■ Work to complete ■
Transcribe the entries exactly as they stand below, passing over any picture.

■ Input ■
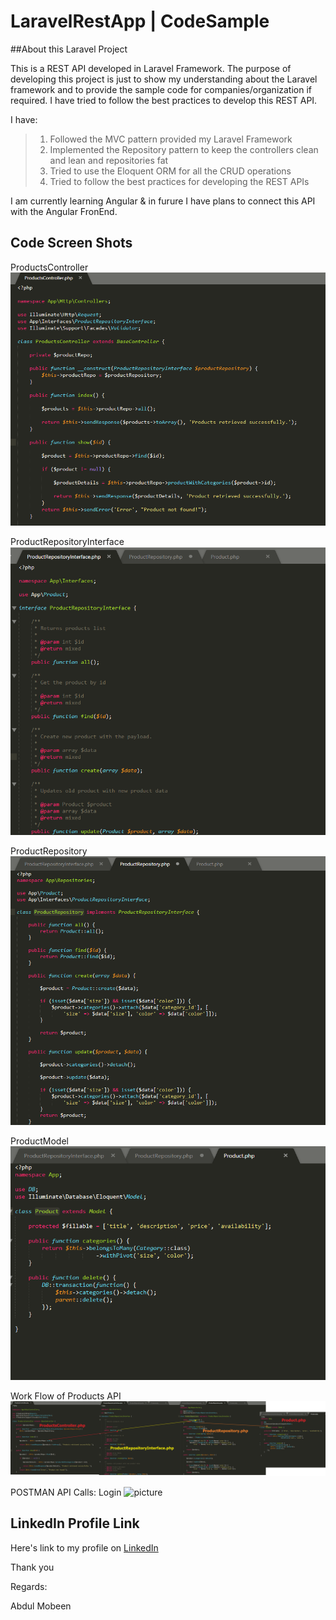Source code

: # LaravelRestApp | CodeSample

##About this Laravel Project

This is a REST API developed in Laravel Framework.
The purpose of developing this project is just to show my understanding about the Laravel framework and to provide the sample code for companies/organization if required.
I have tried to follow the best practices to develop this REST API.

I have:
>
> 1. Followed the MVC pattern provided my Laravel Framework
> 2. Implemented the Repository pattern to keep the controllers clean and lean and repositories fat
> 3. Tried to use the Eloquent ORM for all the CRUD operations
> 4. Tried to follow the best practices for developing the REST APIs
>

I am currently learning Angular & in furure I have plans to connect this API with the Angular FronEnd.

## Code Screen Shots

ProductsController
![picture](public/img/ProductsController.png)

ProductRepositoryInterface
![picture](public/img/ProductRepositoryInterface.png)

ProductRepository
![picture](public/img/ProductRepository.png)

ProductModel
![picture](public/img/ProductModel.png)

Work Flow of Products API
![picture](public/img/source_code_product_controller.png)

POSTMAN API Calls:
Login
![picture](public/img/sc/apis/login.success.png)

## LinkedIn Profile Link
 Here's link to my profile on [LinkedIn](https://www.linkedin.com/in/mobeendev) 

Thank you

Regards:

Abdul Mobeen

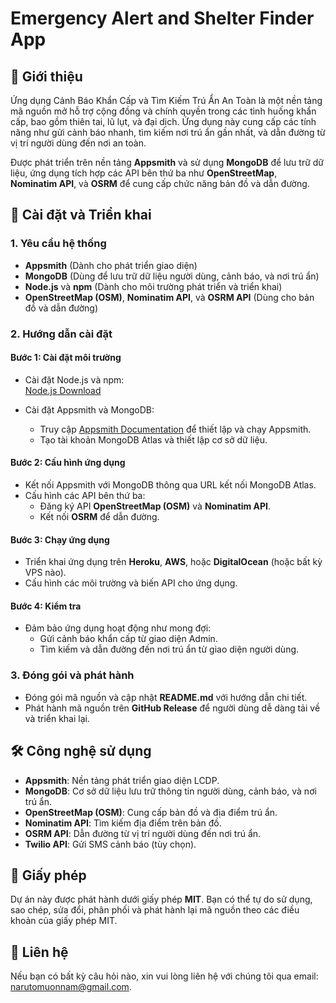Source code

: # Emergency Alert and Shelter Finder App

## 📌 **Giới thiệu**

Ứng dụng Cảnh Báo Khẩn Cấp và Tìm Kiếm Trú Ẩn An Toàn là một nền tảng mã nguồn mở hỗ trợ cộng đồng và chính quyền trong các tình huống khẩn cấp, bao gồm thiên tai, lũ lụt, và đại dịch. Ứng dụng này cung cấp các tính năng như gửi cảnh báo nhanh, tìm kiếm nơi trú ẩn gần nhất, và dẫn đường từ vị trí người dùng đến nơi an toàn.

Được phát triển trên nền tảng **Appsmith** và sử dụng **MongoDB** để lưu trữ dữ liệu, ứng dụng tích hợp các API bên thứ ba như **OpenStreetMap**, **Nominatim API**, và **OSRM** để cung cấp chức năng bản đồ và dẫn đường.

## 🚀 **Cài đặt và Triển khai**

### 1. **Yêu cầu hệ thống**
- **Appsmith** (Dành cho phát triển giao diện)
- **MongoDB** (Dùng để lưu trữ dữ liệu người dùng, cảnh báo, và nơi trú ẩn)
- **Node.js** và **npm** (Dành cho môi trường phát triển và triển khai)
- **OpenStreetMap (OSM)**, **Nominatim API**, và **OSRM API** (Dùng cho bản đồ và dẫn đường)

### 2. **Hướng dẫn cài đặt**

#### **Bước 1: Cài đặt môi trường**
- Cài đặt Node.js và npm:  
  [Node.js Download](https://nodejs.org/)

- Cài đặt Appsmith và MongoDB:
  - Truy cập [Appsmith Documentation](https://www.appsmith.com/docs) để thiết lập và chạy Appsmith.
  - Tạo tài khoản MongoDB Atlas và thiết lập cơ sở dữ liệu.

#### **Bước 2: Cấu hình ứng dụng**
- Kết nối Appsmith với MongoDB thông qua URL kết nối MongoDB Atlas.
- Cấu hình các API bên thứ ba:
  - Đăng ký API **OpenStreetMap (OSM)** và **Nominatim API**.
  - Kết nối **OSRM** để dẫn đường.

#### **Bước 3: Chạy ứng dụng**
- Triển khai ứng dụng trên **Heroku**, **AWS**, hoặc **DigitalOcean** (hoặc bất kỳ VPS nào).
- Cấu hình các môi trường và biến API cho ứng dụng.

#### **Bước 4: Kiểm tra**
- Đảm bảo ứng dụng hoạt động như mong đợi:
  - Gửi cảnh báo khẩn cấp từ giao diện Admin.
  - Tìm kiếm và dẫn đường đến nơi trú ẩn từ giao diện người dùng.

### 3. **Đóng gói và phát hành**
- Đóng gói mã nguồn và cập nhật **README.md** với hướng dẫn chi tiết.
- Phát hành mã nguồn trên **GitHub Release** để người dùng dễ dàng tải về và triển khai lại.

## 🛠 **Công nghệ sử dụng**
- **Appsmith**: Nền tảng phát triển giao diện LCDP.
- **MongoDB**: Cơ sở dữ liệu lưu trữ thông tin người dùng, cảnh báo, và nơi trú ẩn.
- **OpenStreetMap (OSM)**: Cung cấp bản đồ và địa điểm trú ẩn.
- **Nominatim API**: Tìm kiếm địa điểm trên bản đồ.
- **OSRM API**: Dẫn đường từ vị trí người dùng đến nơi trú ẩn.
- **Twilio API**: Gửi SMS cảnh báo (tùy chọn).


## 📄 **Giấy phép**
Dự án này được phát hành dưới giấy phép **MIT**. Bạn có thể tự do sử dụng, sao chép, sửa đổi, phân phối và phát hành lại mã nguồn theo các điều khoản của giấy phép MIT.

## 📢 **Liên hệ**
Nếu bạn có bất kỳ câu hỏi nào, xin vui lòng liên hệ với chúng tôi qua email: [narutomuonnam@gmail.com](mailto:narutomuonnam@gmail.com).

■ Problem solution ■
Source code

: # LaravelRestApp | CodeSample

##About this Laravel Project

This is a REST API developed in Laravel Framework.
The purpose of developing this project is just to show my understanding about the Laravel framework and to provide the sample code for companies/organization if required.
I have tried to follow the best practices to develop this REST API.

I have:
>
> 1. Followed the MVC pattern provided my Laravel Framework
> 2. Implemented the Repository pattern to keep the controllers clean and lean and repositories fat
> 3. Tried to use the Eloquent ORM for all the CRUD operations
> 4. Tried to follow the best practices for developing the REST APIs
>

I am currently learning Angular & in furure I have plans to connect this API with the Angular FronEnd.

## Code Screen Shots

ProductsController
![picture](public/img/ProductsController.png)

ProductRepositoryInterface
![picture](public/img/ProductRepositoryInterface.png)

ProductRepository
![picture](public/img/ProductRepository.png)

ProductModel
![picture](public/img/ProductModel.png)

Work Flow of Products API
![picture](public/img/source_code_product_controller.png)

POSTMAN API Calls:
Login
![picture](public/img/sc/apis/login.success.png)

## LinkedIn Profile Link
 Here's link to my profile on [LinkedIn](https://www.linkedin.com/in/mobeendev) 

Thank you

Regards:

Abdul Mobeen

Source code

: # Emergency Alert and Shelter Finder App

## 📌 **Giới thiệu**

Ứng dụng Cảnh Báo Khẩn Cấp và Tìm Kiếm Trú Ẩn An Toàn là một nền tảng mã nguồn mở hỗ trợ cộng đồng và chính quyền trong các tình huống khẩn cấp, bao gồm thiên tai, lũ lụt, và đại dịch. Ứng dụng này cung cấp các tính năng như gửi cảnh báo nhanh, tìm kiếm nơi trú ẩn gần nhất, và dẫn đường từ vị trí người dùng đến nơi an toàn.

Được phát triển trên nền tảng **Appsmith** và sử dụng **MongoDB** để lưu trữ dữ liệu, ứng dụng tích hợp các API bên thứ ba như **OpenStreetMap**, **Nominatim API**, và **OSRM** để cung cấp chức năng bản đồ và dẫn đường.

## 🚀 **Cài đặt và Triển khai**

### 1. **Yêu cầu hệ thống**
- **Appsmith** (Dành cho phát triển giao diện)
- **MongoDB** (Dùng để lưu trữ dữ liệu người dùng, cảnh báo, và nơi trú ẩn)
- **Node.js** và **npm** (Dành cho môi trường phát triển và triển khai)
- **OpenStreetMap (OSM)**, **Nominatim API**, và **OSRM API** (Dùng cho bản đồ và dẫn đường)

### 2. **Hướng dẫn cài đặt**

#### **Bước 1: Cài đặt môi trường**
- Cài đặt Node.js và npm:  
  [Node.js Download](https://nodejs.org/)

- Cài đặt Appsmith và MongoDB:
  - Truy cập [Appsmith Documentation](https://www.appsmith.com/docs) để thiết lập và chạy Appsmith.
  - Tạo tài khoản MongoDB Atlas và thiết lập cơ sở dữ liệu.

#### **Bước 2: Cấu hình ứng dụng**
- Kết nối Appsmith với MongoDB thông qua URL kết nối MongoDB Atlas.
- Cấu hình các API bên thứ ba:
  - Đăng ký API **OpenStreetMap (OSM)** và **Nominatim API**.
  - Kết nối **OSRM** để dẫn đường.

#### **Bước 3: Chạy ứng dụng**
- Triển khai ứng dụng trên **Heroku**, **AWS**, hoặc **DigitalOcean** (hoặc bất kỳ VPS nào).
- Cấu hình các môi trường và biến API cho ứng dụng.

#### **Bước 4: Kiểm tra**
- Đảm bảo ứng dụng hoạt động như mong đợi:
  - Gửi cảnh báo khẩn cấp từ giao diện Admin.
  - Tìm kiếm và dẫn đường đến nơi trú ẩn từ giao diện người dùng.

### 3. **Đóng gói và phát hành**
- Đóng gói mã nguồn và cập nhật **README.md** với hướng dẫn chi tiết.
- Phát hành mã nguồn trên **GitHub Release** để người dùng dễ dàng tải về và triển khai lại.

## 🛠 **Công nghệ sử dụng**
- **Appsmith**: Nền tảng phát triển giao diện LCDP.
- **MongoDB**: Cơ sở dữ liệu lưu trữ thông tin người dùng, cảnh báo, và nơi trú ẩn.
- **OpenStreetMap (OSM)**: Cung cấp bản đồ và địa điểm trú ẩn.
- **Nominatim API**: Tìm kiếm địa điểm trên bản đồ.
- **OSRM API**: Dẫn đường từ vị trí người dùng đến nơi trú ẩn.
- **Twilio API**: Gửi SMS cảnh báo (tùy chọn).


## 📄 **Giấy phép**
Dự án này được phát hành dưới giấy phép **MIT**. Bạn có thể tự do sử dụng, sao chép, sửa đổi, phân phối và phát hành lại mã nguồn theo các điều khoản của giấy phép MIT.

## 📢 **Liên hệ**
Nếu bạn có bất kỳ câu hỏi nào, xin vui lòng liên hệ với chúng tôi qua email: [narutomuonnam@gmail.com](mailto:narutomuonnam@gmail.com).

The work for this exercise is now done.